● **Try it**:
A word-for-word restatement of the listing is the only acceptable answer.

-- Opening Marker --

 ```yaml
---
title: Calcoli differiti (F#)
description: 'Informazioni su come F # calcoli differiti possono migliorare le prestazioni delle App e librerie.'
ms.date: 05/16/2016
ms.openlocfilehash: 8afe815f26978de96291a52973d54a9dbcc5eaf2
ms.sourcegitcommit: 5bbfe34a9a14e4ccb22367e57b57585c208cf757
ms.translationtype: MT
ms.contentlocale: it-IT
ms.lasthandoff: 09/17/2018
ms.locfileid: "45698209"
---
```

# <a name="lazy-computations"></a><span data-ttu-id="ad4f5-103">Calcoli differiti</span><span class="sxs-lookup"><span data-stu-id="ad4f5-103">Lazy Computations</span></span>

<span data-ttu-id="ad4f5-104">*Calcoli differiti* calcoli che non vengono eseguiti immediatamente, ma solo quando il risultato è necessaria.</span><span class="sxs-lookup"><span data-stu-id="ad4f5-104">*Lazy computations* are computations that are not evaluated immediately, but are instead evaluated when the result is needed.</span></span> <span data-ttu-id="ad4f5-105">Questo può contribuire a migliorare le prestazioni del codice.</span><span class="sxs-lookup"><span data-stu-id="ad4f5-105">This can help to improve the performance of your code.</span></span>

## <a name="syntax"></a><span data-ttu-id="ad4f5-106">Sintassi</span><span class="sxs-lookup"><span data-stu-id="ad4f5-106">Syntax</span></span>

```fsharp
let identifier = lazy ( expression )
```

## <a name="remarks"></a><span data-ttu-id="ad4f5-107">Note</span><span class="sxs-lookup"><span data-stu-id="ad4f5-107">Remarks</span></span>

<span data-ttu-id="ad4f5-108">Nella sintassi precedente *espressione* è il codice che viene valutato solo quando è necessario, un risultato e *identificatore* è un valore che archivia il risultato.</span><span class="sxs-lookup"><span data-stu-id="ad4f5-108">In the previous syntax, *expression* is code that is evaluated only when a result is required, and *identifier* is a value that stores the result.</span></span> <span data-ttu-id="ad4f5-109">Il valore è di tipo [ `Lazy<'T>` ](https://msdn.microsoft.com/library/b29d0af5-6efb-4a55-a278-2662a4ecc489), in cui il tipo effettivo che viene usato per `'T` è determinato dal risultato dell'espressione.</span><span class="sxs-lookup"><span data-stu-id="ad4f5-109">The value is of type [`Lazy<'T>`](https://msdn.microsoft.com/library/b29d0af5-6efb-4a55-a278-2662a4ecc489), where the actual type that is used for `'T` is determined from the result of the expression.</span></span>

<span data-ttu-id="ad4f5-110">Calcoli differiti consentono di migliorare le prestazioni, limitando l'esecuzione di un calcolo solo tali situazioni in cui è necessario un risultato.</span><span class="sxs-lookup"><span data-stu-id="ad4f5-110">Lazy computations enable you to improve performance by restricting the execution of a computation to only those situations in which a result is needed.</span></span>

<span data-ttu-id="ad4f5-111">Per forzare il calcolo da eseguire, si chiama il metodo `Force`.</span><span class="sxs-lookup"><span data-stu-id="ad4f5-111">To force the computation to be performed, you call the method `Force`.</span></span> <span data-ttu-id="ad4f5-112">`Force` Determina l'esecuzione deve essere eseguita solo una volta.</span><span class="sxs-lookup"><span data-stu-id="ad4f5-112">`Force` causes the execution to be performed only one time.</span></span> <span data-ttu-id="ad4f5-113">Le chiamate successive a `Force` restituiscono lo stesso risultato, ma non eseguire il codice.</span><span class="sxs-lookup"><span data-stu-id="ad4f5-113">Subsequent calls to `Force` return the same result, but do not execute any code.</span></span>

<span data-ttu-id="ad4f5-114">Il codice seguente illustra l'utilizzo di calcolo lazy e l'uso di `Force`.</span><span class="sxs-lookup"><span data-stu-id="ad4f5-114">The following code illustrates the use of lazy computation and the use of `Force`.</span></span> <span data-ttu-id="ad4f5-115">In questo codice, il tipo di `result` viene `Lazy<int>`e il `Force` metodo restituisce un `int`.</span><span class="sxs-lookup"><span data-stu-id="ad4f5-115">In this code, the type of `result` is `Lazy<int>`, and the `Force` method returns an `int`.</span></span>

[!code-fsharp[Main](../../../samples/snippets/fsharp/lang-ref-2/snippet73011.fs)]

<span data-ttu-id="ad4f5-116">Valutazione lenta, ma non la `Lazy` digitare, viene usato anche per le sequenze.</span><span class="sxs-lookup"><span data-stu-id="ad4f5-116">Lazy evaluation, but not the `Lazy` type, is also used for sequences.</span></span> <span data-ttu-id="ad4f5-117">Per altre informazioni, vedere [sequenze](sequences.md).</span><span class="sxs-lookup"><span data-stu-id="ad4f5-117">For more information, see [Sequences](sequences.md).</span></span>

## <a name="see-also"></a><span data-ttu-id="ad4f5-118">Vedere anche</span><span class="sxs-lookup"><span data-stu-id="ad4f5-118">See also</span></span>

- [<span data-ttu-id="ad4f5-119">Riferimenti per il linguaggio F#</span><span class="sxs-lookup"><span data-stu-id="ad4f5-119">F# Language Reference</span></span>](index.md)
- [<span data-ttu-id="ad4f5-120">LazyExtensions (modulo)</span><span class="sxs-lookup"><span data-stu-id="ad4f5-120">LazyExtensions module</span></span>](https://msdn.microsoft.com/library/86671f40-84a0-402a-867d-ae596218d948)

-- Closing Marker --

● **Problem solution**:
 ```yaml
---
title: Calcoli differiti (F#)
description: 'Informazioni su come F # calcoli differiti possono migliorare le prestazioni delle App e librerie.'
ms.date: 05/16/2016
ms.openlocfilehash: 8afe815f26978de96291a52973d54a9dbcc5eaf2
ms.sourcegitcommit: 5bbfe34a9a14e4ccb22367e57b57585c208cf757
ms.translationtype: MT
ms.contentlocale: it-IT
ms.lasthandoff: 09/17/2018
ms.locfileid: "45698209"
---
```

# <a name="lazy-computations"></a><span data-ttu-id="ad4f5-103">Calcoli differiti</span><span class="sxs-lookup"><span data-stu-id="ad4f5-103">Lazy Computations</span></span>

<span data-ttu-id="ad4f5-104">*Calcoli differiti* calcoli che non vengono eseguiti immediatamente, ma solo quando il risultato è necessaria.</span><span class="sxs-lookup"><span data-stu-id="ad4f5-104">*Lazy computations* are computations that are not evaluated immediately, but are instead evaluated when the result is needed.</span></span> <span data-ttu-id="ad4f5-105">Questo può contribuire a migliorare le prestazioni del codice.</span><span class="sxs-lookup"><span data-stu-id="ad4f5-105">This can help to improve the performance of your code.</span></span>

## <a name="syntax"></a><span data-ttu-id="ad4f5-106">Sintassi</span><span class="sxs-lookup"><span data-stu-id="ad4f5-106">Syntax</span></span>

```fsharp
let identifier = lazy ( expression )
```

## <a name="remarks"></a><span data-ttu-id="ad4f5-107">Note</span><span class="sxs-lookup"><span data-stu-id="ad4f5-107">Remarks</span></span>

<span data-ttu-id="ad4f5-108">Nella sintassi precedente *espressione* è il codice che viene valutato solo quando è necessario, un risultato e *identificatore* è un valore che archivia il risultato.</span><span class="sxs-lookup"><span data-stu-id="ad4f5-108">In the previous syntax, *expression* is code that is evaluated only when a result is required, and *identifier* is a value that stores the result.</span></span> <span data-ttu-id="ad4f5-109">Il valore è di tipo [ `Lazy<'T>` ](https://msdn.microsoft.com/library/b29d0af5-6efb-4a55-a278-2662a4ecc489), in cui il tipo effettivo che viene usato per `'T` è determinato dal risultato dell'espressione.</span><span class="sxs-lookup"><span data-stu-id="ad4f5-109">The value is of type [`Lazy<'T>`](https://msdn.microsoft.com/library/b29d0af5-6efb-4a55-a278-2662a4ecc489), where the actual type that is used for `'T` is determined from the result of the expression.</span></span>

<span data-ttu-id="ad4f5-110">Calcoli differiti consentono di migliorare le prestazioni, limitando l'esecuzione di un calcolo solo tali situazioni in cui è necessario un risultato.</span><span class="sxs-lookup"><span data-stu-id="ad4f5-110">Lazy computations enable you to improve performance by restricting the execution of a computation to only those situations in which a result is needed.</span></span>

<span data-ttu-id="ad4f5-111">Per forzare il calcolo da eseguire, si chiama il metodo `Force`.</span><span class="sxs-lookup"><span data-stu-id="ad4f5-111">To force the computation to be performed, you call the method `Force`.</span></span> <span data-ttu-id="ad4f5-112">`Force` Determina l'esecuzione deve essere eseguita solo una volta.</span><span class="sxs-lookup"><span data-stu-id="ad4f5-112">`Force` causes the execution to be performed only one time.</span></span> <span data-ttu-id="ad4f5-113">Le chiamate successive a `Force` restituiscono lo stesso risultato, ma non eseguire il codice.</span><span class="sxs-lookup"><span data-stu-id="ad4f5-113">Subsequent calls to `Force` return the same result, but do not execute any code.</span></span>

<span data-ttu-id="ad4f5-114">Il codice seguente illustra l'utilizzo di calcolo lazy e l'uso di `Force`.</span><span class="sxs-lookup"><span data-stu-id="ad4f5-114">The following code illustrates the use of lazy computation and the use of `Force`.</span></span> <span data-ttu-id="ad4f5-115">In questo codice, il tipo di `result` viene `Lazy<int>`e il `Force` metodo restituisce un `int`.</span><span class="sxs-lookup"><span data-stu-id="ad4f5-115">In this code, the type of `result` is `Lazy<int>`, and the `Force` method returns an `int`.</span></span>

[!code-fsharp[Main](../../../samples/snippets/fsharp/lang-ref-2/snippet73011.fs)]

<span data-ttu-id="ad4f5-116">Valutazione lenta, ma non la `Lazy` digitare, viene usato anche per le sequenze.</span><span class="sxs-lookup"><span data-stu-id="ad4f5-116">Lazy evaluation, but not the `Lazy` type, is also used for sequences.</span></span> <span data-ttu-id="ad4f5-117">Per altre informazioni, vedere [sequenze](sequences.md).</span><span class="sxs-lookup"><span data-stu-id="ad4f5-117">For more information, see [Sequences](sequences.md).</span></span>

## <a name="see-also"></a><span data-ttu-id="ad4f5-118">Vedere anche</span><span class="sxs-lookup"><span data-stu-id="ad4f5-118">See also</span></span>

- [<span data-ttu-id="ad4f5-119">Riferimenti per il linguaggio F#</span><span class="sxs-lookup"><span data-stu-id="ad4f5-119">F# Language Reference</span></span>](index.md)
- [<span data-ttu-id="ad4f5-120">LazyExtensions (modulo)</span><span class="sxs-lookup"><span data-stu-id="ad4f5-120">LazyExtensions module</span></span>](https://msdn.microsoft.com/library/86671f40-84a0-402a-867d-ae596218d948)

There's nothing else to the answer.